Information provided:
>>>

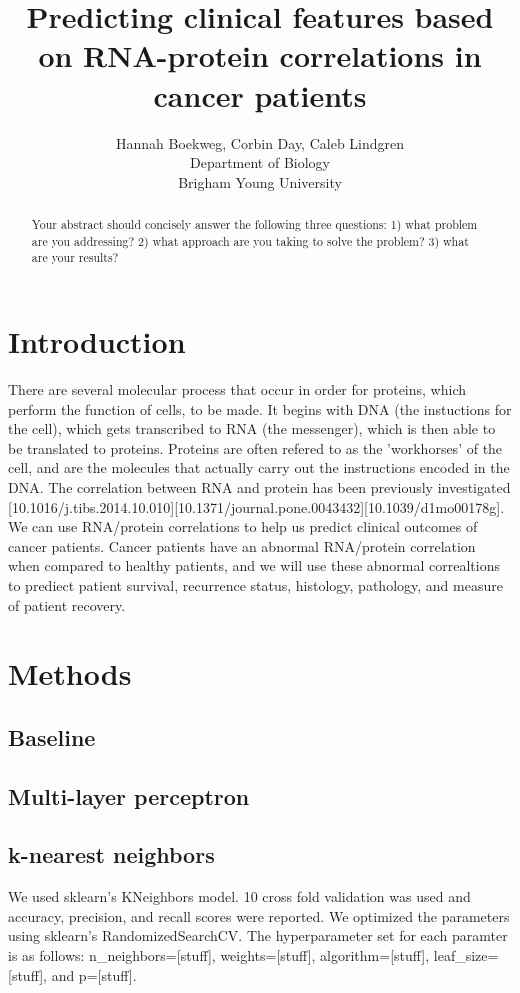 \documentclass{article}
\title{Predicting clinical features based on RNA-protein correlations in cancer patients}
\author{Hannah Boekweg, Corbin Day, Caleb Lindgren \\
Department of Biology\\
Brigham Young University}
\begin{document}
\maketitle

\begin{abstract}
  Your abstract should concisely answer the following three questions: 1) what problem are you addressing? 2) what approach are you taking to solve the problem? 3) what are your results?
\end{abstract}

\section{Introduction}
There are several molecular process that occur in order for proteins, which perform the function of cells, to be made. 
It begins with DNA (the instuctions for the cell), which gets transcribed to RNA (the messenger), which is then able to be translated to proteins. 
Proteins are often refered to as the 'workhorses' of the cell, and are the molecules that actually carry out the instructions encoded in the DNA.
The correlation between RNA and protein has been previously investigated [10.1016/j.tibs.2014.10.010][10.1371/journal.pone.0043432][10.1039/d1mo00178g]. 
We can use RNA/protein correlations to help us predict clinical outcomes of cancer patients. Cancer patients have an abnormal RNA/protein correlation when compared to healthy patients, and we will use these abnormal correaltions to prediect patient survival, recurrence status, histology, pathology, and measure of patient recovery. 


\section{Methods}

\subsection{Baseline}

\subsection{Multi-layer perceptron}

\subsection{k-nearest neighbors}
We used sklearn's KNeighbors model. 10 cross fold validation was used and accuracy, precision, and recall scores were reported. 
We optimized the parameters using sklearn's RandomizedSearchCV.
The hyperparameter set for each paramter is as follows: n_neighbors=[stuff], weights=[stuff], algorithm=[stuff], leaf_size=[stuff], and p=[stuff]. 
\end{document}
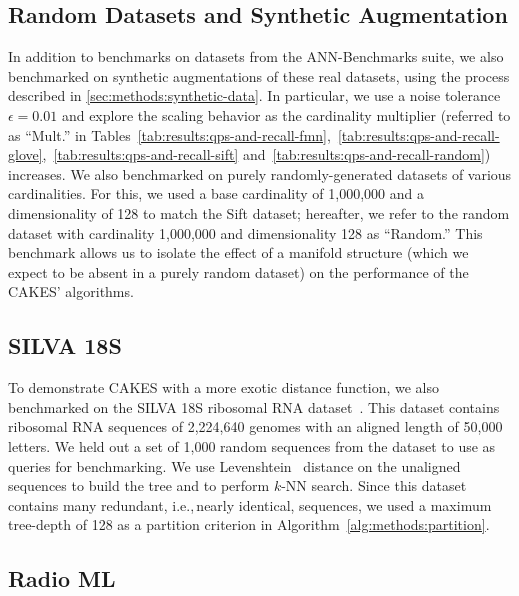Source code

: \subsection{Random Datasets and Synthetic Augmentation}
\label{sec:datasets-and-benchmarks:random-datasets}

In addition to benchmarks on datasets from the ANN-Benchmarks suite, we also benchmarked on synthetic augmentations of these real datasets, using the process described in \ref{sec:methods:synthetic-data}.
In particular, we use a noise tolerance $\epsilon = 0.01$ and explore the scaling behavior as the cardinality multiplier (referred to as ``Mult.'' in Tables~\ref{tab:results:qps-and-recall-fmn},~\ref{tab:results:qps-and-recall-glove},~\ref{tab:results:qps-and-recall-sift} and~\ref{tab:results:qps-and-recall-random}) increases.
We also benchmarked on purely randomly-generated datasets of various cardinalities.
For this, we used a base cardinality of 1,000,000 and a dimensionality of 128 to match the Sift dataset; hereafter, we refer to the random dataset with cardinality 1,000,000 and dimensionality 128 as ``Random.''
This benchmark allows us to isolate the effect of a manifold structure (which we expect to be absent in a purely random dataset) on the performance of the CAKES' algorithms.


\subsection{SILVA 18S}
\label{sec:datasets-and-benchmarks:silva-18s}

To demonstrate CAKES with a more exotic distance function, we also benchmarked on the SILVA 18S ribosomal RNA dataset~\cite{10.1093/nar/gks1219}.
This dataset contains ribosomal RNA sequences of 2,224,640 genomes with an aligned length of 50,000 letters.
We held out a set of 1,000 random sequences from the dataset to use as queries for benchmarking.
We use Levenshtein~\cite{levenshtein1966binary} distance on the unaligned sequences to build the tree and to perform $k$-NN search.
Since this dataset contains many redundant, i.e.,\,nearly identical, sequences, we used a maximum tree-depth of 128 as a partition criterion in Algorithm~\ref{alg:methods:partition}.


\subsection{Radio ML}
\label{sec:datasets-and-benchmarks:radio-ml}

<<<

Exercise instructions:
An exact, word-for-word version of the material is required, free of pictures.

Written answer:
 \documentclass{article}
\title{Predicting clinical features based on RNA-protein correlations in cancer patients}
\author{Hannah Boekweg, Corbin Day, Caleb Lindgren \\
Department of Biology\\
Brigham Young University}
\begin{document}
\maketitle

\begin{abstract}
  Your abstract should concisely answer the following three questions: 1) what problem are you addressing? 2) what approach are you taking to solve the problem? 3) what are your results?
\end{abstract}

\section{Introduction}
There are several molecular process that occur in order for proteins, which perform the function of cells, to be made. 
It begins with DNA (the instuctions for the cell), which gets transcribed to RNA (the messenger), which is then able to be translated to proteins. 
Proteins are often refered to as the 'workhorses' of the cell, and are the molecules that actually carry out the instructions encoded in the DNA.
The correlation between RNA and protein has been previously investigated [10.1016/j.tibs.2014.10.010][10.1371/journal.pone.0043432][10.1039/d1mo00178g]. 
We can use RNA/protein correlations to help us predict clinical outcomes of cancer patients. Cancer patients have an abnormal RNA/protein correlation when compared to healthy patients, and we will use these abnormal correaltions to prediect patient survival, recurrence status, histology, pathology, and measure of patient recovery. 


\section{Methods}

\subsection{Baseline}

\subsection{Multi-layer perceptron}

\subsection{k-nearest neighbors}
We used sklearn's KNeighbors model. 10 cross fold validation was used and accuracy, precision, and recall scores were reported. 
We optimized the parameters using sklearn's RandomizedSearchCV.
The hyperparameter set for each paramter is as follows: n_neighbors=[stuff], weights=[stuff], algorithm=[stuff], leaf_size=[stuff], and p=[stuff]. 
\end{document}
Source code

: \subsection{Random Datasets and Synthetic Augmentation}
\label{sec:datasets-and-benchmarks:random-datasets}

In addition to benchmarks on datasets from the ANN-Benchmarks suite, we also benchmarked on synthetic augmentations of these real datasets, using the process described in \ref{sec:methods:synthetic-data}.
In particular, we use a noise tolerance $\epsilon = 0.01$ and explore the scaling behavior as the cardinality multiplier (referred to as ``Mult.'' in Tables~\ref{tab:results:qps-and-recall-fmn},~\ref{tab:results:qps-and-recall-glove},~\ref{tab:results:qps-and-recall-sift} and~\ref{tab:results:qps-and-recall-random}) increases.
We also benchmarked on purely randomly-generated datasets of various cardinalities.
For this, we used a base cardinality of 1,000,000 and a dimensionality of 128 to match the Sift dataset; hereafter, we refer to the random dataset with cardinality 1,000,000 and dimensionality 128 as ``Random.''
This benchmark allows us to isolate the effect of a manifold structure (which we expect to be absent in a purely random dataset) on the performance of the CAKES' algorithms.


\subsection{SILVA 18S}
\label{sec:datasets-and-benchmarks:silva-18s}

To demonstrate CAKES with a more exotic distance function, we also benchmarked on the SILVA 18S ribosomal RNA dataset~\cite{10.1093/nar/gks1219}.
This dataset contains ribosomal RNA sequences of 2,224,640 genomes with an aligned length of 50,000 letters.
We held out a set of 1,000 random sequences from the dataset to use as queries for benchmarking.
We use Levenshtein~\cite{levenshtein1966binary} distance on the unaligned sequences to build the tree and to perform $k$-NN search.
Since this dataset contains many redundant, i.e.,\,nearly identical, sequences, we used a maximum tree-depth of 128 as a partition criterion in Algorithm~\ref{alg:methods:partition}.


\subsection{Radio ML}
\label{sec:datasets-and-benchmarks:radio-ml}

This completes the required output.